▶ [Given entries]:
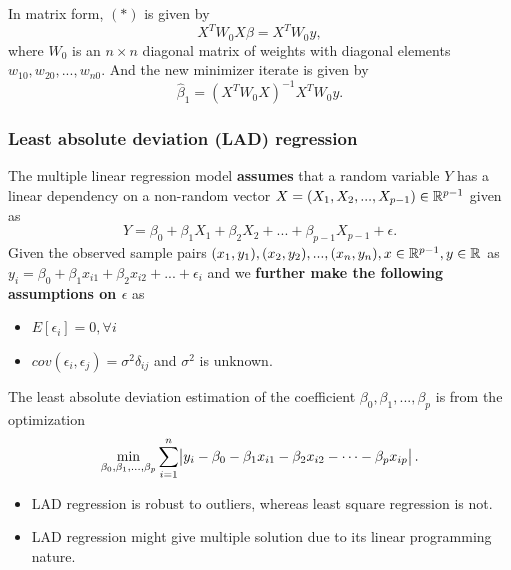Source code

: \begin{refsection}
\begin{lemma}
\begin{itemize}
In matrix form, $(*)$ is given by
$$X^TW_0X\beta = X^TW_0y,$$
where $W_0$ is an $n\times n$ diagonal matrix of weights with diagonal elements $w_{10},w_{20},...,w_{n0}$. 
And the new minimizer iterate is given by
$$\hat{\beta}_1 = (X^TW_0X)^{-1}X^TW_0y.$$
\end{itemize}
\end{lemma}


\subsubsection{Least absolute deviation (LAD) regression}

\begin{definition}\label{ch:statistical-models:th:multipleLinearRegressionLeastAbsoluteDeviation}	The multiple linear regression model \textbf{assumes} that a random variable $Y$ has a linear dependency on a non-random vector $X = (X_1,X_2,...,X_{p-1}) \in \mathbb{R}^{p-1}$ given as
	$$Y = \beta_0 + \beta_1 X_1 +\beta_2 X_2 + ... +\beta_{p-1} X_{p-1} + \epsilon.$$
	Given the observed sample pairs $(x_1,y_1),(x_2,y_2),..., (x_n,y_n), x\in \mathbb{R}^{p-1}, y\in \mathbb{R}$ as $y_i = \beta_0 + \beta_1 x_{i1} + \beta_2 x_{i2} + ... + \epsilon_i$ and we \textbf{further make the following assumptions on $\epsilon$} as
	\begin{itemize}
		\item $E[\epsilon_i] = 0,\forall i$
		\item $cov(\epsilon_i,\epsilon_j) = \sigma^2\delta_{ij}$ and $\sigma^2$ is unknown.
	\end{itemize} 	
	
	The least absolute deviation estimation of the coefficient $\beta_0,\beta_1,...,\beta_p$ is from the optimization
	$$\min_{\beta_0,\beta_1,...,\beta_p} \sum_{i=1}^{n} \abs{y_i - \beta_0 - \beta_1 x_{i1} - \beta_2 x_{i2} - \cdots -\beta_p x_{ip}}.$$
\end{definition}

\begin{remark}\hfill
\begin{itemize}
	\item LAD regression is robust to outliers, whereas least square regression is not.
	\item LAD regression might give multiple solution due to its linear programming nature.
\end{itemize}	
\end{remark}



\end{refsection}
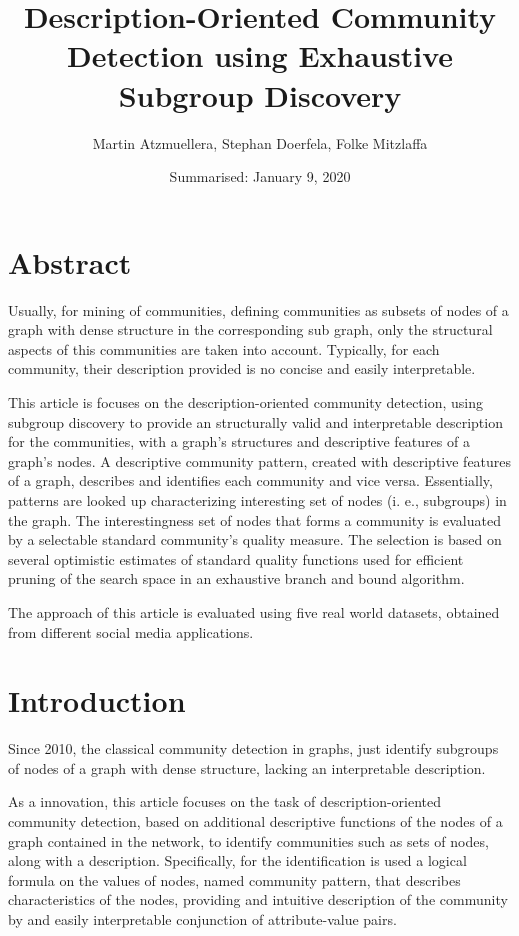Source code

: \documentclass[a4paper]{article}
\title{Description-Oriented Community Detection using Exhaustive Subgroup Discovery}
\date{Summarised: January 9, 2020}
\author{Martin Atzmuellera, Stephan Doerfela, Folke Mitzlaffa}
\begin{document}
\maketitle
\section{Abstract}
Usually, for mining of communities, defining communities as subsets of nodes of a graph with dense structure in the corresponding sub graph, only the structural aspects of this communities are taken into account. Typically, for each community, their description provided is no concise and easily interpretable. 
\vskip 0.3cm

This article is focuses on the description-oriented community detection, using subgroup discovery to provide an structurally valid and interpretable description for the communities, with a graph's structures and descriptive features of a graph’s nodes. A descriptive community pattern, created with descriptive features of a graph, describes and identifies each community and vice versa. Essentially, patterns are looked up characterizing interesting set of nodes (i. e., subgroups) in the graph. The interestingness set of nodes that forms a community is evaluated by a selectable standard community's quality measure. The selection is based on several optimistic estimates of standard quality functions used for efficient pruning of the search space in an exhaustive branch and bound algorithm. 
\vskip 0.3cm

The approach of this article is evaluated using five real world datasets, obtained from different social media applications.

\section{Introduction}
Since 2010, the classical community detection in graphs, just identify subgroups of nodes of a graph with dense structure, lacking an interpretable description.
\vskip 0.3cm

As a innovation, this article focuses on the task of description-oriented community detection, based on additional descriptive functions of the nodes of a graph contained in the network, to identify communities such as sets of nodes, along with a description. Specifically, for the identification is used a logical formula on the values of nodes, named community pattern, that describes characteristics of the nodes, providing and intuitive description of the community by and easily interpretable conjunction of attribute-value pairs.
\vskip 0.3cm
\end{document}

▶ [The problem]: Please reproduce the entries above line by line, exactly, leaving out each image.

▶ [Result below]:
Source code

: \begin{refsection}
\begin{lemma}
\begin{itemize}
In matrix form, $(*)$ is given by
$$X^TW_0X\beta = X^TW_0y,$$
where $W_0$ is an $n\times n$ diagonal matrix of weights with diagonal elements $w_{10},w_{20},...,w_{n0}$. 
And the new minimizer iterate is given by
$$\hat{\beta}_1 = (X^TW_0X)^{-1}X^TW_0y.$$
\end{itemize}
\end{lemma}


\subsubsection{Least absolute deviation (LAD) regression}

\begin{definition}\label{ch:statistical-models:th:multipleLinearRegressionLeastAbsoluteDeviation}	The multiple linear regression model \textbf{assumes} that a random variable $Y$ has a linear dependency on a non-random vector $X = (X_1,X_2,...,X_{p-1}) \in \mathbb{R}^{p-1}$ given as
	$$Y = \beta_0 + \beta_1 X_1 +\beta_2 X_2 + ... +\beta_{p-1} X_{p-1} + \epsilon.$$
	Given the observed sample pairs $(x_1,y_1),(x_2,y_2),..., (x_n,y_n), x\in \mathbb{R}^{p-1}, y\in \mathbb{R}$ as $y_i = \beta_0 + \beta_1 x_{i1} + \beta_2 x_{i2} + ... + \epsilon_i$ and we \textbf{further make the following assumptions on $\epsilon$} as
	\begin{itemize}
		\item $E[\epsilon_i] = 0,\forall i$
		\item $cov(\epsilon_i,\epsilon_j) = \sigma^2\delta_{ij}$ and $\sigma^2$ is unknown.
	\end{itemize} 	
	
	The least absolute deviation estimation of the coefficient $\beta_0,\beta_1,...,\beta_p$ is from the optimization
	$$\min_{\beta_0,\beta_1,...,\beta_p} \sum_{i=1}^{n} \abs{y_i - \beta_0 - \beta_1 x_{i1} - \beta_2 x_{i2} - \cdots -\beta_p x_{ip}}.$$
\end{definition}

\begin{remark}\hfill
\begin{itemize}
	\item LAD regression is robust to outliers, whereas least square regression is not.
	\item LAD regression might give multiple solution due to its linear programming nature.
\end{itemize}	
\end{remark}



\end{refsection}
Source code

: \documentclass[a4paper]{article}
\title{Description-Oriented Community Detection using Exhaustive Subgroup Discovery}
\date{Summarised: January 9, 2020}
\author{Martin Atzmuellera, Stephan Doerfela, Folke Mitzlaffa}
\begin{document}
\maketitle
\section{Abstract}
Usually, for mining of communities, defining communities as subsets of nodes of a graph with dense structure in the corresponding sub graph, only the structural aspects of this communities are taken into account. Typically, for each community, their description provided is no concise and easily interpretable. 
\vskip 0.3cm

This article is focuses on the description-oriented community detection, using subgroup discovery to provide an structurally valid and interpretable description for the communities, with a graph's structures and descriptive features of a graph’s nodes. A descriptive community pattern, created with descriptive features of a graph, describes and identifies each community and vice versa. Essentially, patterns are looked up characterizing interesting set of nodes (i. e., subgroups) in the graph. The interestingness set of nodes that forms a community is evaluated by a selectable standard community's quality measure. The selection is based on several optimistic estimates of standard quality functions used for efficient pruning of the search space in an exhaustive branch and bound algorithm. 
\vskip 0.3cm

The approach of this article is evaluated using five real world datasets, obtained from different social media applications.

\section{Introduction}
Since 2010, the classical community detection in graphs, just identify subgroups of nodes of a graph with dense structure, lacking an interpretable description.
\vskip 0.3cm

As a innovation, this article focuses on the task of description-oriented community detection, based on additional descriptive functions of the nodes of a graph contained in the network, to identify communities such as sets of nodes, along with a description. Specifically, for the identification is used a logical formula on the values of nodes, named community pattern, that describes characteristics of the nodes, providing and intuitive description of the community by and easily interpretable conjunction of attribute-value pairs.
\vskip 0.3cm
\end{document}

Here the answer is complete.